■ **What you have to do**: Each record, exactly as written, should be printed again.

[Saved entries]
>>>

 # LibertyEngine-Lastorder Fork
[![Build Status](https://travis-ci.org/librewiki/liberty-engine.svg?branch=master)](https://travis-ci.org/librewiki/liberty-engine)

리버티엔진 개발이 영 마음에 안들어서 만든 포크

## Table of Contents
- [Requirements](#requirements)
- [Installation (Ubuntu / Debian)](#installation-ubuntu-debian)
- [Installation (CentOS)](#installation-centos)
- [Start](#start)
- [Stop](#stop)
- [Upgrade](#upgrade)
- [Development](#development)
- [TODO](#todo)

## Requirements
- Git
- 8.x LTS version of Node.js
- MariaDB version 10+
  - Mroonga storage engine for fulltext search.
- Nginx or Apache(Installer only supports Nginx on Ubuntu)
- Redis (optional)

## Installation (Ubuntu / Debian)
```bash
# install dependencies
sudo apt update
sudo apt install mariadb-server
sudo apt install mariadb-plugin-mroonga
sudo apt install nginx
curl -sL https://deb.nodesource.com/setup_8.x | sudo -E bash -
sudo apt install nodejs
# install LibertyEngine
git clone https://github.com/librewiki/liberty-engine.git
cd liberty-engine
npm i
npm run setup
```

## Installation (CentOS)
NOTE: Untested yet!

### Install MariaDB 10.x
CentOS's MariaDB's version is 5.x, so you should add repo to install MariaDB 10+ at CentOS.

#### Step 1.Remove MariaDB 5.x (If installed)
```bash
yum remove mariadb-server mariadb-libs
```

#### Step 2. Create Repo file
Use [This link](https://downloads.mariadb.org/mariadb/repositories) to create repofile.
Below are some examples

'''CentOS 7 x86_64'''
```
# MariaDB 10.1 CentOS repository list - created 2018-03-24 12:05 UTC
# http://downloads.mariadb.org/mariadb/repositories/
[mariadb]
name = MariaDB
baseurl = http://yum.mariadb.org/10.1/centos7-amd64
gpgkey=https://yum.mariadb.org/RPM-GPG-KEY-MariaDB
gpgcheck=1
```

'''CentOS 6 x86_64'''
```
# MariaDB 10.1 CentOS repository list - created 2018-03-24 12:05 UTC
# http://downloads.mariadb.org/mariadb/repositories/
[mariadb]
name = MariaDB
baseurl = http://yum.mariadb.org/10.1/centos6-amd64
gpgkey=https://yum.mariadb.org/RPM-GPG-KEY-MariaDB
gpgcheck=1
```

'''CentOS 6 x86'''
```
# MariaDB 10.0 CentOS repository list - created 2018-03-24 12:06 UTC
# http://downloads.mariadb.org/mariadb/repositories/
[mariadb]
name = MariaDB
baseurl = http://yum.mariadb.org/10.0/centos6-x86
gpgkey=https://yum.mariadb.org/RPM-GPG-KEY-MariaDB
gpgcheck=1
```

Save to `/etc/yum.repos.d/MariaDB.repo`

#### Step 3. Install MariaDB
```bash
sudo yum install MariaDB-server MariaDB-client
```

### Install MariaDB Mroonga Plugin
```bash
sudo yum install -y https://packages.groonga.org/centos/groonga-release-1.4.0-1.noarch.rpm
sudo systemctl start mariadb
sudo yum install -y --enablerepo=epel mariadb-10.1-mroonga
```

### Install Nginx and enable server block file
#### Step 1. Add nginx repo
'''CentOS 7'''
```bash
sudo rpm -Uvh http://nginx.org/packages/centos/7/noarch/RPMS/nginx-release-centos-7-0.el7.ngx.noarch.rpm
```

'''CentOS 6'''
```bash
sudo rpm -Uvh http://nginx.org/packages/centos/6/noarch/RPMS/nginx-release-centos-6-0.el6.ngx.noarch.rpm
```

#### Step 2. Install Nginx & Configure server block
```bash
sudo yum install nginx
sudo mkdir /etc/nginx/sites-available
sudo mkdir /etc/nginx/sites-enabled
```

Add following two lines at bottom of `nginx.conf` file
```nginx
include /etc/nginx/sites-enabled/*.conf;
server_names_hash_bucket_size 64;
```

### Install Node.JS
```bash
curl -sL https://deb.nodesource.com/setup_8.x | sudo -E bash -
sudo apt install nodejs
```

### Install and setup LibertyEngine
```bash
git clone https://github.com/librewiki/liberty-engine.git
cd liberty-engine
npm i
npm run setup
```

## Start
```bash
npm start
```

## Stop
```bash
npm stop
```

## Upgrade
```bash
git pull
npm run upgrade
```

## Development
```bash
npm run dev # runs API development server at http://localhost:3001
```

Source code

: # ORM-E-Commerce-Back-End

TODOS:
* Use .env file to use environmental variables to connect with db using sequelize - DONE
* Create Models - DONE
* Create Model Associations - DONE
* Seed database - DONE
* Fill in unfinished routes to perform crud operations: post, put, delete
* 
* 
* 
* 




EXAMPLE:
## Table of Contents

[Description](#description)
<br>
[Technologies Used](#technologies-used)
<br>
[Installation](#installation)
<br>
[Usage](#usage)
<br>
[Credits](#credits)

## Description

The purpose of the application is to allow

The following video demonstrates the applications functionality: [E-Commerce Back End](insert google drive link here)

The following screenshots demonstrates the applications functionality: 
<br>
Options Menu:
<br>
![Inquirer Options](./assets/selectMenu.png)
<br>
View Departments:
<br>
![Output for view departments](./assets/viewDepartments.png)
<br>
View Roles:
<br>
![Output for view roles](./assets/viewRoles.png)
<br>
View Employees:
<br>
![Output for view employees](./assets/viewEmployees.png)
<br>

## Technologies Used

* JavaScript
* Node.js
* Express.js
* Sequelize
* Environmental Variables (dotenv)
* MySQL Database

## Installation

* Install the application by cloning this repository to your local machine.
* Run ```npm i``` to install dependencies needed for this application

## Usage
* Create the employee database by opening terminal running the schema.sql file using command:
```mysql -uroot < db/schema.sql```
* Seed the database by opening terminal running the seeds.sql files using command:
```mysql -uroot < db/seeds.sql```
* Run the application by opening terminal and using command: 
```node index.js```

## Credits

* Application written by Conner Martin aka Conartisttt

<<<

■ **Exercise response**:
 # LibertyEngine-Lastorder Fork
[![Build Status](https://travis-ci.org/librewiki/liberty-engine.svg?branch=master)](https://travis-ci.org/librewiki/liberty-engine)

리버티엔진 개발이 영 마음에 안들어서 만든 포크

## Table of Contents
- [Requirements](#requirements)
- [Installation (Ubuntu / Debian)](#installation-ubuntu-debian)
- [Installation (CentOS)](#installation-centos)
- [Start](#start)
- [Stop](#stop)
- [Upgrade](#upgrade)
- [Development](#development)
- [TODO](#todo)

## Requirements
- Git
- 8.x LTS version of Node.js
- MariaDB version 10+
  - Mroonga storage engine for fulltext search.
- Nginx or Apache(Installer only supports Nginx on Ubuntu)
- Redis (optional)

## Installation (Ubuntu / Debian)
```bash
# install dependencies
sudo apt update
sudo apt install mariadb-server
sudo apt install mariadb-plugin-mroonga
sudo apt install nginx
curl -sL https://deb.nodesource.com/setup_8.x | sudo -E bash -
sudo apt install nodejs
# install LibertyEngine
git clone https://github.com/librewiki/liberty-engine.git
cd liberty-engine
npm i
npm run setup
```

## Installation (CentOS)
NOTE: Untested yet!

### Install MariaDB 10.x
CentOS's MariaDB's version is 5.x, so you should add repo to install MariaDB 10+ at CentOS.

#### Step 1.Remove MariaDB 5.x (If installed)
```bash
yum remove mariadb-server mariadb-libs
```

#### Step 2. Create Repo file
Use [This link](https://downloads.mariadb.org/mariadb/repositories) to create repofile.
Below are some examples

'''CentOS 7 x86_64'''
```
# MariaDB 10.1 CentOS repository list - created 2018-03-24 12:05 UTC
# http://downloads.mariadb.org/mariadb/repositories/
[mariadb]
name = MariaDB
baseurl = http://yum.mariadb.org/10.1/centos7-amd64
gpgkey=https://yum.mariadb.org/RPM-GPG-KEY-MariaDB
gpgcheck=1
```

'''CentOS 6 x86_64'''
```
# MariaDB 10.1 CentOS repository list - created 2018-03-24 12:05 UTC
# http://downloads.mariadb.org/mariadb/repositories/
[mariadb]
name = MariaDB
baseurl = http://yum.mariadb.org/10.1/centos6-amd64
gpgkey=https://yum.mariadb.org/RPM-GPG-KEY-MariaDB
gpgcheck=1
```

'''CentOS 6 x86'''
```
# MariaDB 10.0 CentOS repository list - created 2018-03-24 12:06 UTC
# http://downloads.mariadb.org/mariadb/repositories/
[mariadb]
name = MariaDB
baseurl = http://yum.mariadb.org/10.0/centos6-x86
gpgkey=https://yum.mariadb.org/RPM-GPG-KEY-MariaDB
gpgcheck=1
```

Save to `/etc/yum.repos.d/MariaDB.repo`

#### Step 3. Install MariaDB
```bash
sudo yum install MariaDB-server MariaDB-client
```

### Install MariaDB Mroonga Plugin
```bash
sudo yum install -y https://packages.groonga.org/centos/groonga-release-1.4.0-1.noarch.rpm
sudo systemctl start mariadb
sudo yum install -y --enablerepo=epel mariadb-10.1-mroonga
```

### Install Nginx and enable server block file
#### Step 1. Add nginx repo
'''CentOS 7'''
```bash
sudo rpm -Uvh http://nginx.org/packages/centos/7/noarch/RPMS/nginx-release-centos-7-0.el7.ngx.noarch.rpm
```

'''CentOS 6'''
```bash
sudo rpm -Uvh http://nginx.org/packages/centos/6/noarch/RPMS/nginx-release-centos-6-0.el6.ngx.noarch.rpm
```

#### Step 2. Install Nginx & Configure server block
```bash
sudo yum install nginx
sudo mkdir /etc/nginx/sites-available
sudo mkdir /etc/nginx/sites-enabled
```

Add following two lines at bottom of `nginx.conf` file
```nginx
include /etc/nginx/sites-enabled/*.conf;
server_names_hash_bucket_size 64;
```

### Install Node.JS
```bash
curl -sL https://deb.nodesource.com/setup_8.x | sudo -E bash -
sudo apt install nodejs
```

### Install and setup LibertyEngine
```bash
git clone https://github.com/librewiki/liberty-engine.git
cd liberty-engine
npm i
npm run setup
```

## Start
```bash
npm start
```

## Stop
```bash
npm stop
```

## Upgrade
```bash
git pull
npm run upgrade
```

## Development
```bash
npm run dev # runs API development server at http://localhost:3001
```

Source code

: # ORM-E-Commerce-Back-End

TODOS:
* Use .env file to use environmental variables to connect with db using sequelize - DONE
* Create Models - DONE
* Create Model Associations - DONE
* Seed database - DONE
* Fill in unfinished routes to perform crud operations: post, put, delete
* 
* 
* 
* 




EXAMPLE:
## Table of Contents

[Description](#description)
<br>
[Technologies Used](#technologies-used)
<br>
[Installation](#installation)
<br>
[Usage](#usage)
<br>
[Credits](#credits)

## Description

The purpose of the application is to allow

The following video demonstrates the applications functionality: [E-Commerce Back End](insert google drive link here)

The following screenshots demonstrates the applications functionality: 
<br>
Options Menu:
<br>
![Inquirer Options](./assets/selectMenu.png)
<br>
View Departments:
<br>
![Output for view departments](./assets/viewDepartments.png)
<br>
View Roles:
<br>
![Output for view roles](./assets/viewRoles.png)
<br>
View Employees:
<br>
![Output for view employees](./assets/viewEmployees.png)
<br>

## Technologies Used

* JavaScript
* Node.js
* Express.js
* Sequelize
* Environmental Variables (dotenv)
* MySQL Database

## Installation

* Install the application by cloning this repository to your local machine.
* Run ```npm i``` to install dependencies needed for this application

## Usage
* Create the employee database by opening terminal running the schema.sql file using command:
```mysql -uroot < db/schema.sql```
* Seed the database by opening terminal running the seeds.sql files using command:
```mysql -uroot < db/seeds.sql```
* Run the application by opening terminal and using command: 
```node index.js```

## Credits

* Application written by Conner Martin aka Conartisttt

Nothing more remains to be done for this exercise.